▶ What you will do: What lines of the listing below contain the word "returns"? Copy each of them out.

▶ Material shown:
== Segment start ==
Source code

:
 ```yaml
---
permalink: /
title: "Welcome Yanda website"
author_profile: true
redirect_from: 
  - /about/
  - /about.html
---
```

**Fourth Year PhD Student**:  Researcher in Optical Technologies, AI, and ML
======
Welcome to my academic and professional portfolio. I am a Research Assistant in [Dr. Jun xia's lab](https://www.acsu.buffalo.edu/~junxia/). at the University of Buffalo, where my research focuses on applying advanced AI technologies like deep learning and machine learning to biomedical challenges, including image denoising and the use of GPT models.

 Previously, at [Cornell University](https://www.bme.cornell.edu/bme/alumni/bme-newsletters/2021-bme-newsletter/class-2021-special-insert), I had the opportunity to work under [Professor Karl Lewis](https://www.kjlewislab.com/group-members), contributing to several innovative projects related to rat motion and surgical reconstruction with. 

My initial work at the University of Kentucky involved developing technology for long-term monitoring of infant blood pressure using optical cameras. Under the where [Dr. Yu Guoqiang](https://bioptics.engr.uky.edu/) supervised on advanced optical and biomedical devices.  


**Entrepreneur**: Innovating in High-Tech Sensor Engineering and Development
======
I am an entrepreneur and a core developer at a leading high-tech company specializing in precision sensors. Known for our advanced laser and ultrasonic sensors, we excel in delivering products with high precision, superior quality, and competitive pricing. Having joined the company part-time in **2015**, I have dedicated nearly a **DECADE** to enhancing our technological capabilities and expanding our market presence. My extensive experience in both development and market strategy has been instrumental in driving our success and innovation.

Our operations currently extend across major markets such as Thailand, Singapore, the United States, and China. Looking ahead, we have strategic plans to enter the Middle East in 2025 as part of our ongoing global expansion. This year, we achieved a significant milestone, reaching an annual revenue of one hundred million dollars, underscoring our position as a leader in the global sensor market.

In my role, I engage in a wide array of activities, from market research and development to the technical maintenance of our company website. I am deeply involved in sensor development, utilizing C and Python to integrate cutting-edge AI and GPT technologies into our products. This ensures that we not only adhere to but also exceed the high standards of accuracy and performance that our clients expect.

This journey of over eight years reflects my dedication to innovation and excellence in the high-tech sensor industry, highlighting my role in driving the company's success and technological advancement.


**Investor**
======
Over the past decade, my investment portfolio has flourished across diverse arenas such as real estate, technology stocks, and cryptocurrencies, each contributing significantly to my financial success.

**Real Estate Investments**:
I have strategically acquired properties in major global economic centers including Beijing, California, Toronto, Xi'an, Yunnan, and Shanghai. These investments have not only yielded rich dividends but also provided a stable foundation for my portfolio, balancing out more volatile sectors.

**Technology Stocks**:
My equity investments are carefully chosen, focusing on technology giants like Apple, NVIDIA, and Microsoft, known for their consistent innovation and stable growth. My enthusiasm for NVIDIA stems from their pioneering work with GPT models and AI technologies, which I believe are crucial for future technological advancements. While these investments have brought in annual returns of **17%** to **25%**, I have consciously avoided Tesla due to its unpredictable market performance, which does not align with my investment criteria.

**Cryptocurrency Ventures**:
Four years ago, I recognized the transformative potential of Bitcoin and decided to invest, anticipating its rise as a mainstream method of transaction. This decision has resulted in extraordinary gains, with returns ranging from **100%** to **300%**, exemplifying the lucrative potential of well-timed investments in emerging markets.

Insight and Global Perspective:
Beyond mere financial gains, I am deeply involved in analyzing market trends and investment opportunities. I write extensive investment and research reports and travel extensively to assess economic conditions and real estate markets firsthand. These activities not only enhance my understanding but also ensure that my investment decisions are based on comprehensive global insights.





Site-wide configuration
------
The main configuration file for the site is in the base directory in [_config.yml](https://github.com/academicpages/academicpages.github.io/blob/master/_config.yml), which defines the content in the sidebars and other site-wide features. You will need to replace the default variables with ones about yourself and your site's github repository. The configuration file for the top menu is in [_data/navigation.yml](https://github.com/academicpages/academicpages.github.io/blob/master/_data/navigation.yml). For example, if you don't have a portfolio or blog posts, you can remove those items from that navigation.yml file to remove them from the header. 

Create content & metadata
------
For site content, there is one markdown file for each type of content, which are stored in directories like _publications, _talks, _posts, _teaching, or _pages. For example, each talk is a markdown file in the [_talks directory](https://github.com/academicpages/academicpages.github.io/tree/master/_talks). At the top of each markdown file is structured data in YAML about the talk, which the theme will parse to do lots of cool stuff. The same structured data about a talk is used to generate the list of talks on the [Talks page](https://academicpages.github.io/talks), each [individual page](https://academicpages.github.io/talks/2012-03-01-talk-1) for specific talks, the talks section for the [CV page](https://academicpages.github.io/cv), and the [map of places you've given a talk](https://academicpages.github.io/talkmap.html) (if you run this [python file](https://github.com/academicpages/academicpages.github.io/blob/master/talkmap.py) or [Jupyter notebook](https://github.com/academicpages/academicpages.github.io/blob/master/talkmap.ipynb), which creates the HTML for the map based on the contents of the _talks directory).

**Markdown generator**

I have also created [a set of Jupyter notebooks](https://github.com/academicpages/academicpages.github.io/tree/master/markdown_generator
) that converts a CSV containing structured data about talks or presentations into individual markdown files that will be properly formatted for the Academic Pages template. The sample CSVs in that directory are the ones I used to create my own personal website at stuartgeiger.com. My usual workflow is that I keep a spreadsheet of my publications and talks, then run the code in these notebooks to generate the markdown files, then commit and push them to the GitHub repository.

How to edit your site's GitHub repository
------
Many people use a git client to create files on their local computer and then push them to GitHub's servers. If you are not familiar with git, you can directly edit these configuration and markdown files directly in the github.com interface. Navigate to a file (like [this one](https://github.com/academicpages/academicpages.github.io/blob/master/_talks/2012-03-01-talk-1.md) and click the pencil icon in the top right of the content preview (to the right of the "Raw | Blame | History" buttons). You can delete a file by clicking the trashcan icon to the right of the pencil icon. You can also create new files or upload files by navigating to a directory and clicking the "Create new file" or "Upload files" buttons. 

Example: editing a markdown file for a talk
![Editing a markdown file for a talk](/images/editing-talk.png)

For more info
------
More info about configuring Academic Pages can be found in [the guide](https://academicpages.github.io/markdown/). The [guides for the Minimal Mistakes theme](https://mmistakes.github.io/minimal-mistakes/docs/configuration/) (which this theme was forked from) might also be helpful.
== Segment end ==
▶ Output for this exercise:
My equity investments are carefully chosen, focusing on technology giants like Apple, NVIDIA, and Microsoft, known for their consistent innovation and stable growth. My enthusiasm for NVIDIA stems from their pioneering work with GPT models and AI technologies, which I believe are crucial for future technological advancements. While these investments have brought in annual returns of **17%** to **25%**, I have consciously avoided Tesla due to its unpredictable market performance, which does not align with my investment criteria.
Four years ago, I recognized the transformative potential of Bitcoin and decided to invest, anticipating its rise as a mainstream method of transaction. This decision has resulted in extraordinary gains, with returns ranging from **100%** to **300%**, exemplifying the lucrative potential of well-timed investments in emerging markets.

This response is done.